**Available data**
· · · ·

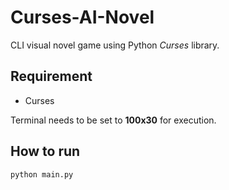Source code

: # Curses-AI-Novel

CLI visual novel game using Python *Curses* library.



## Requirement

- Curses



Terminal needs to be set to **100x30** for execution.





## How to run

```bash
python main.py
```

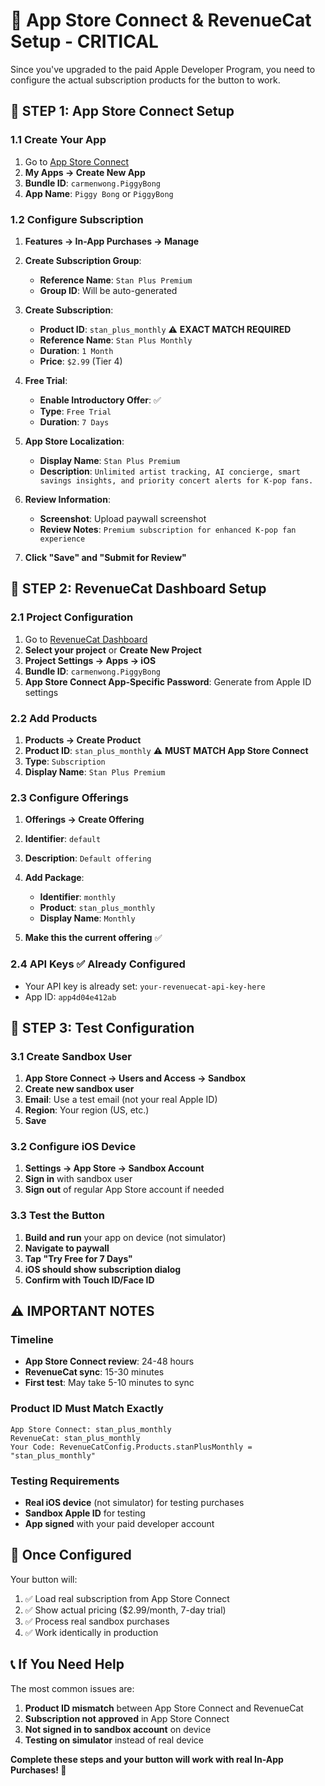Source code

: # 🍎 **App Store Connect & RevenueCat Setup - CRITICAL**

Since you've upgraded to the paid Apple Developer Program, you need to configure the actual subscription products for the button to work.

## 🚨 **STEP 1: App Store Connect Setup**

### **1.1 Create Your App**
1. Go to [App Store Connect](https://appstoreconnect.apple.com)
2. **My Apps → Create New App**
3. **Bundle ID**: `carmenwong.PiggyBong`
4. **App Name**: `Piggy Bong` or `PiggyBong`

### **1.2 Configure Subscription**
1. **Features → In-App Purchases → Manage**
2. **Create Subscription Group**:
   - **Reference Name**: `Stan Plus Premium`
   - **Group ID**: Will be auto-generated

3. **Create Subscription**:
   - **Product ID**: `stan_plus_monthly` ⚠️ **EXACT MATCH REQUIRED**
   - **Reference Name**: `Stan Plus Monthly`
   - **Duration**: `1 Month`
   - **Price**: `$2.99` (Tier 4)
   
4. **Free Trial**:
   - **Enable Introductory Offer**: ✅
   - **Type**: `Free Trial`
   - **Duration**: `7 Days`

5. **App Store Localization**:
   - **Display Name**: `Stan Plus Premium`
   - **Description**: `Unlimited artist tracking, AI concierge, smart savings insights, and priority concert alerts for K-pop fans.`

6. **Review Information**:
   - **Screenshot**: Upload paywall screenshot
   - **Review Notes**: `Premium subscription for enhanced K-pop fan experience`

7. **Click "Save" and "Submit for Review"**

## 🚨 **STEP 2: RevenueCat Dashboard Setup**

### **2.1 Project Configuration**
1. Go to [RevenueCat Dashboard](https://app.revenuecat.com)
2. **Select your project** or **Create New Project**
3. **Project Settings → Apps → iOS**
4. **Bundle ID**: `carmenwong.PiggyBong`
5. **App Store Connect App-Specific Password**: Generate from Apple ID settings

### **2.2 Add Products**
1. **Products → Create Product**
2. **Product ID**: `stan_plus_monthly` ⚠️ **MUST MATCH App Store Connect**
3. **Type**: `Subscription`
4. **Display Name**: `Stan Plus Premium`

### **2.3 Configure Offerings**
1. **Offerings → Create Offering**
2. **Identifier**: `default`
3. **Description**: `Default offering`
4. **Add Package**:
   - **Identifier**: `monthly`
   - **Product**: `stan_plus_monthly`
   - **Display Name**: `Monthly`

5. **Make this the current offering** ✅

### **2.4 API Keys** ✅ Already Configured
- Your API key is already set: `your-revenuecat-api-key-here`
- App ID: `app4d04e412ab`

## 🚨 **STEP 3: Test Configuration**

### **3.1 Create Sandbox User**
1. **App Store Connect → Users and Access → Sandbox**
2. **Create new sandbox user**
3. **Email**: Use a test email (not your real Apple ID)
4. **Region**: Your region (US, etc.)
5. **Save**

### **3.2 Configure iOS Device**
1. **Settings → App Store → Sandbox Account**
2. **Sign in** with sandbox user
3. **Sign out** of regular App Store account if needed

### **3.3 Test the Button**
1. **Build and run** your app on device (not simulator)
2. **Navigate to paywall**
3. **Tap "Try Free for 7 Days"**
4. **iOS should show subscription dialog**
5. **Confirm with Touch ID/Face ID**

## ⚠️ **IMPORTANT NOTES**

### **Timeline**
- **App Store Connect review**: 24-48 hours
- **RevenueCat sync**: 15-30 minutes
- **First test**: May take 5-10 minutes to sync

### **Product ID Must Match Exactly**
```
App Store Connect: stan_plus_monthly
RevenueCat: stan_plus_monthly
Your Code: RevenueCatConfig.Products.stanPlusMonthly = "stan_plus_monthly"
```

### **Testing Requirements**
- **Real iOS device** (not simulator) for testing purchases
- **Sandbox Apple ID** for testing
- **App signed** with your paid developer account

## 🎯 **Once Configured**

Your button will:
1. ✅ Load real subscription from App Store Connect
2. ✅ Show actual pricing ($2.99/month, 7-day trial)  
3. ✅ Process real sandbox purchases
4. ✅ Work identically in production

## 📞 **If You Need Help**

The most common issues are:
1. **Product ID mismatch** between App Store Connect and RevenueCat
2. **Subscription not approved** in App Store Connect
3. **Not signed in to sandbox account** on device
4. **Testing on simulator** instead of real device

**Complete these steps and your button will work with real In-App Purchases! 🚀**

· · · ·

Retype every entry word for word, but do not carry over the pictures.

**Written reply**
Source code

: # Curses-AI-Novel

CLI visual novel game using Python *Curses* library.



## Requirement

- Curses



Terminal needs to be set to **100x30** for execution.





## How to run

```bash
python main.py
```

Source code

: # 🍎 **App Store Connect & RevenueCat Setup - CRITICAL**

Since you've upgraded to the paid Apple Developer Program, you need to configure the actual subscription products for the button to work.

## 🚨 **STEP 1: App Store Connect Setup**

### **1.1 Create Your App**
1. Go to [App Store Connect](https://appstoreconnect.apple.com)
2. **My Apps → Create New App**
3. **Bundle ID**: `carmenwong.PiggyBong`
4. **App Name**: `Piggy Bong` or `PiggyBong`

### **1.2 Configure Subscription**
1. **Features → In-App Purchases → Manage**
2. **Create Subscription Group**:
   - **Reference Name**: `Stan Plus Premium`
   - **Group ID**: Will be auto-generated

3. **Create Subscription**:
   - **Product ID**: `stan_plus_monthly` ⚠️ **EXACT MATCH REQUIRED**
   - **Reference Name**: `Stan Plus Monthly`
   - **Duration**: `1 Month`
   - **Price**: `$2.99` (Tier 4)
   
4. **Free Trial**:
   - **Enable Introductory Offer**: ✅
   - **Type**: `Free Trial`
   - **Duration**: `7 Days`

5. **App Store Localization**:
   - **Display Name**: `Stan Plus Premium`
   - **Description**: `Unlimited artist tracking, AI concierge, smart savings insights, and priority concert alerts for K-pop fans.`

6. **Review Information**:
   - **Screenshot**: Upload paywall screenshot
   - **Review Notes**: `Premium subscription for enhanced K-pop fan experience`

7. **Click "Save" and "Submit for Review"**

## 🚨 **STEP 2: RevenueCat Dashboard Setup**

### **2.1 Project Configuration**
1. Go to [RevenueCat Dashboard](https://app.revenuecat.com)
2. **Select your project** or **Create New Project**
3. **Project Settings → Apps → iOS**
4. **Bundle ID**: `carmenwong.PiggyBong`
5. **App Store Connect App-Specific Password**: Generate from Apple ID settings

### **2.2 Add Products**
1. **Products → Create Product**
2. **Product ID**: `stan_plus_monthly` ⚠️ **MUST MATCH App Store Connect**
3. **Type**: `Subscription`
4. **Display Name**: `Stan Plus Premium`

### **2.3 Configure Offerings**
1. **Offerings → Create Offering**
2. **Identifier**: `default`
3. **Description**: `Default offering`
4. **Add Package**:
   - **Identifier**: `monthly`
   - **Product**: `stan_plus_monthly`
   - **Display Name**: `Monthly`

5. **Make this the current offering** ✅

### **2.4 API Keys** ✅ Already Configured
- Your API key is already set: `your-revenuecat-api-key-here`
- App ID: `app4d04e412ab`

## 🚨 **STEP 3: Test Configuration**

### **3.1 Create Sandbox User**
1. **App Store Connect → Users and Access → Sandbox**
2. **Create new sandbox user**
3. **Email**: Use a test email (not your real Apple ID)
4. **Region**: Your region (US, etc.)
5. **Save**

### **3.2 Configure iOS Device**
1. **Settings → App Store → Sandbox Account**
2. **Sign in** with sandbox user
3. **Sign out** of regular App Store account if needed

### **3.3 Test the Button**
1. **Build and run** your app on device (not simulator)
2. **Navigate to paywall**
3. **Tap "Try Free for 7 Days"**
4. **iOS should show subscription dialog**
5. **Confirm with Touch ID/Face ID**

## ⚠️ **IMPORTANT NOTES**

### **Timeline**
- **App Store Connect review**: 24-48 hours
- **RevenueCat sync**: 15-30 minutes
- **First test**: May take 5-10 minutes to sync

### **Product ID Must Match Exactly**
```
App Store Connect: stan_plus_monthly
RevenueCat: stan_plus_monthly
Your Code: RevenueCatConfig.Products.stanPlusMonthly = "stan_plus_monthly"
```

### **Testing Requirements**
- **Real iOS device** (not simulator) for testing purchases
- **Sandbox Apple ID** for testing
- **App signed** with your paid developer account

## 🎯 **Once Configured**

Your button will:
1. ✅ Load real subscription from App Store Connect
2. ✅ Show actual pricing ($2.99/month, 7-day trial)  
3. ✅ Process real sandbox purchases
4. ✅ Work identically in production

## 📞 **If You Need Help**

The most common issues are:
1. **Product ID mismatch** between App Store Connect and RevenueCat
2. **Subscription not approved** in App Store Connect
3. **Not signed in to sandbox account** on device
4. **Testing on simulator** instead of real device

**Complete these steps and your button will work with real In-App Purchases! 🚀**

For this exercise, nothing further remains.